In contrast to the β1 and β2 coefficients from the pooled OLS estimations (table 4) and RE

(table 5 V), the FE model fails to reject hypothesis 1 and 2 on a 5% significance level. The most complete specification is estimation IV, which indicates a negative relationship between TRR and banks loan growth, and a change in the relationship in the post-2011 period, though the coefficients are not is sufficiently large to allow for any inference. Furthermore, the very marginal β3 coefficient suggests that there is no non-linearity in the explanatory variable. The

null hypothesis 3 is therefore not rejected either.
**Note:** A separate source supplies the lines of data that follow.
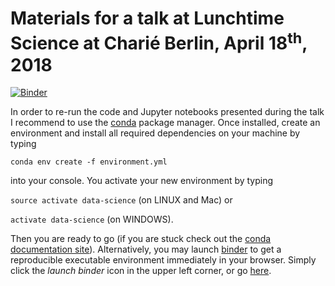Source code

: # Materials for a talk at Lunchtime Science at Charié Berlin, April 18<sup>th</sup>, 2018

[![Binder](https://mybinder.org/badge.svg)](https://mybinder.org/v2/gh/eotp/workshop-data-science-CODE/master)

In order to re-run the code and Jupyter notebooks presented during the talk I recommend to use the [conda](https://conda.io/docs/) package manager. Once installed, create an environment and install all required dependencies on your machine by typing 

`conda env create -f environment.yml`

into your console. You activate your new environment by typing 

`source activate data-science` (on LINUX and Mac) or

`activate data-science` (on WINDOWS). 

Then you are ready to go (if you are stuck check out the [conda documentation site](https://conda.io/docs/user-guide/tasks/manage-environments.html#)). Alternatively, you may launch [binder](https://mybinder.org/) to get a reproducible executable environment immediately in your browser. Simply click the _launch binder_ icon in the upper left corner, or go [here](https://mybinder.org/v2/gh/eotp/workshop-data-science-CODE/master).




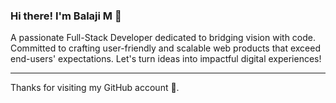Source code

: ### Hi there! I'm Balaji M 👋

A passionate Full-Stack Developer dedicated to bridging vision with code. Committed to crafting user-friendly and scalable web products that exceed end-users' expectations. Let's turn ideas into impactful digital experiences!

---

<p>Thanks for visiting my GitHub account 💟. </p>

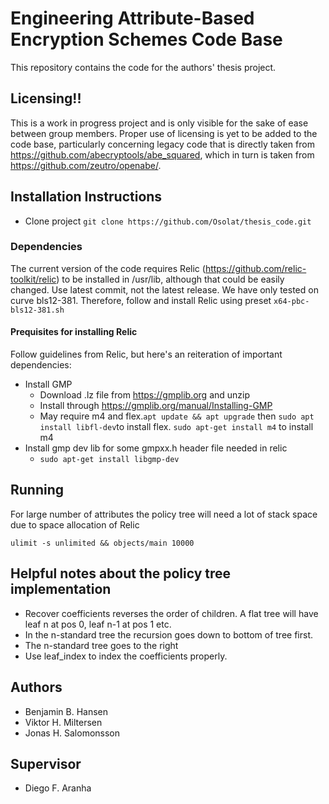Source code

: # Engineering Attribute-Based Encryption Schemes Code Base
This repository contains the code for the authors' thesis project.

## Licensing!!
This is a work in progress project and is only visible for the sake of ease between group members. Proper use of licensing is yet to be added to the code base, particularly concerning legacy code that is directly taken from https://github.com/abecryptools/abe_squared, which in turn is taken from https://github.com/zeutro/openabe/.

## Installation Instructions
  * Clone project ``git clone https://github.com/Osolat/thesis_code.git``

### Dependencies
The current version of the code requires Relic (https://github.com/relic-toolkit/relic) to be installed in /usr/lib, although that could be easily changed. Use latest commit, not the latest release. We have only tested on curve bls12-381. Therefore, follow and install Relic using preset ``x64-pbc-bls12-381.sh``

#### Prequisites for installing Relic
Follow guidelines from Relic, but here's an reiteration of important dependencies:
  * Install GMP
    * Download .lz file from https://gmplib.org and unzip
    * Install through https://gmplib.org/manual/Installing-GMP
    * May require m4 and flex.``apt update && apt upgrade`` then ``sudo apt install libfl-dev``to install flex. ``sudo apt-get install m4`` to install m4
  * Install gmp dev lib for some gmpxx.h header file needed in relic
    * ``sudo apt-get install libgmp-dev``       

## Running
For large number of attributes the policy tree will need a lot of stack space due to space allocation of Relic

``ulimit -s unlimited && objects/main 10000``

## Helpful notes about the policy tree implementation
- Recover coefficients reverses the order of children. A flat tree will have leaf n at pos 0, leaf n-1 at pos 1 etc. 
- In the n-standard tree the recursion goes down to bottom of tree first.
- The n-standard tree goes to the right
- Use leaf_index to index the coefficients properly.


## Authors
 * Benjamin B. Hansen
 * Viktor H. Miltersen
 * Jonas H. Salomonsson

## Supervisor
  * Diego F. Aranha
The conclusions remain the same when TRR2 is used as the banks’ risk-taking proxy, see estimation V. The results from estimation VI show a strong negative effect between TRR1 and loan growth, although the Hausman test has stressed the use of fixed effects instead of random effects.
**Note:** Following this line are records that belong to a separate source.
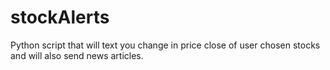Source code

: # stockAlerts
Python script that will text you change in price close of user chosen stocks and will also send news articles.
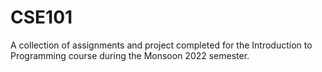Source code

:# CSE101
A collection of assignments and project completed for the Introduction to Programming course during the Monsoon 2022 semester.
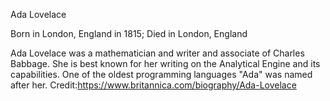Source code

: Ada Lovelace

Born in London, England in 1815; Died in London, England

Ada Lovelace was a mathematician and writer and associate of Charles Babbage. She is best known for her writing on the Analytical Engine and its capabilities. One of the oldest programming languages "Ada" was named after her.
Credit:https://www.britannica.com/biography/Ada-Lovelace
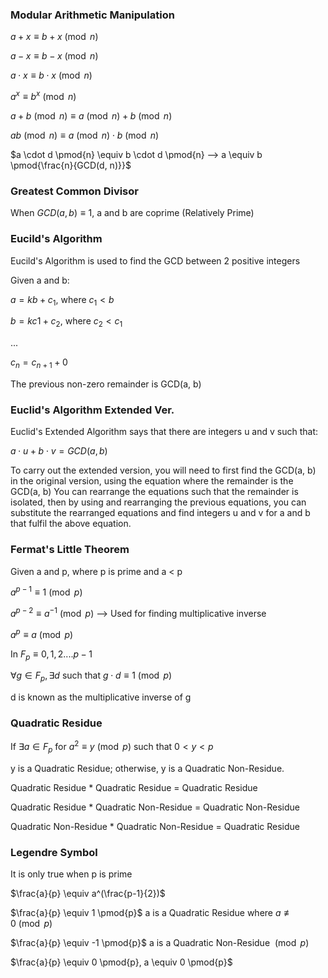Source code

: ### __Modular Arithmetic Manipulation__

$a + x \equiv b + x \pmod{n}$

$a - x \equiv b - x \pmod{n}$

$a \cdot x \equiv b \cdot x \pmod{n}$

$a^x \equiv b^x \pmod{n}$

$a + b \pmod{n} \equiv a \pmod{n} + b \pmod{n}$

$ab \pmod{n} \equiv a \pmod{n} \cdot b \pmod{n}$

$a \cdot d \pmod{n} \equiv b \cdot d \pmod{n} --> a \equiv b \pmod{\frac{n}{GCD(d, n)}}$


### __Greatest Common Divisor__

When $GCD(a, b) \equiv 1$, a and b are coprime (Relatively Prime)


### __Eucild's Algorithm__
Eucild's Algorithm is used to find the GCD between 2 positive integers

Given a and b:

$a = kb + c_{1}$, where $c_{1} < b$

$b = kc{1} + c_{2}$, where $c_{2} < c_{1}$

...

$c_{n} = c_{n + 1} + 0$

The previous non-zero remainder is GCD(a, b)  


### __Euclid's Algorithm Extended Ver.__

Euclid's Extended Algorithm says that there are integers u and v such that:

$a \cdot u + b \cdot v = GCD(a, b)$

To carry out the extended version, you will need to first find the GCD(a, b) in the original version, using the equation where the remainder is the GCD(a, b)
You can rearrange the equations such that the remainder is isolated, then by using and rearranging the previous equations, you can substitute the rearranged equations and find integers u and v for a and b that fulfil the above equation.

### __Fermat's Little Theorem__

Given a and p, where p is prime and a < p

$a^{p - 1} \equiv 1 \pmod{p}$

$a^{p - 2} \equiv a^{-1} \pmod{p}$ --> Used for finding multiplicative inverse

$a^{p} \equiv a \pmod{p}$ 

In $F_{p} \equiv {0,1,2....p - 1}$ 

$∀g∈F_{p}, ∃d$ such that $g \cdot d \equiv 1 \pmod{p}$

d is known as the multiplicative inverse of g

### __Quadratic Residue__

If $∃a∈F_{p}$ for $a^{2} \equiv y \pmod{p}$ such that $0 < y < p$

y is a Quadratic Residue; otherwise, y is a Quadratic Non-Residue.

Quadratic Residue * Quadratic Residue = Quadratic Residue

Quadratic Residue * Quadratic Non-Residue = Quadratic Non-Residue

Quadratic Non-Residue * Quadratic Non-Residue = Quadratic Residue

### __Legendre Symbol__

It is only true when p is prime

$\frac{a}{p} \equiv a^(\frac{p-1}{2})$

$\frac{a}{p} \equiv 1 \pmod{p}$ a is a Quadratic Residue where $a ≢  0 \pmod{p}$

$\frac{a}{p} \equiv -1 \pmod{p}$ a is a Quadratic Non-Residue $\pmod{p}$

$\frac{a}{p} \equiv 0 \pmod{p}, a \equiv 0 \pmod{p}$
In addition to the change in the key explanatory variables, there are noticeable differences in the coefficients for banks’ total assets and the interest rate term. Whilst the pooled OLS and RE estimations show a moderate negative relationship between a bank’s size and loan growth, the relationship turns strongly positive in the FE estimations. Given the substantial change between the RE (regression V) and FE output, which both account for unobserved heterogeneity, this effect is likely to be attributable to an omitted variable that is correlated with banks’ total asset base.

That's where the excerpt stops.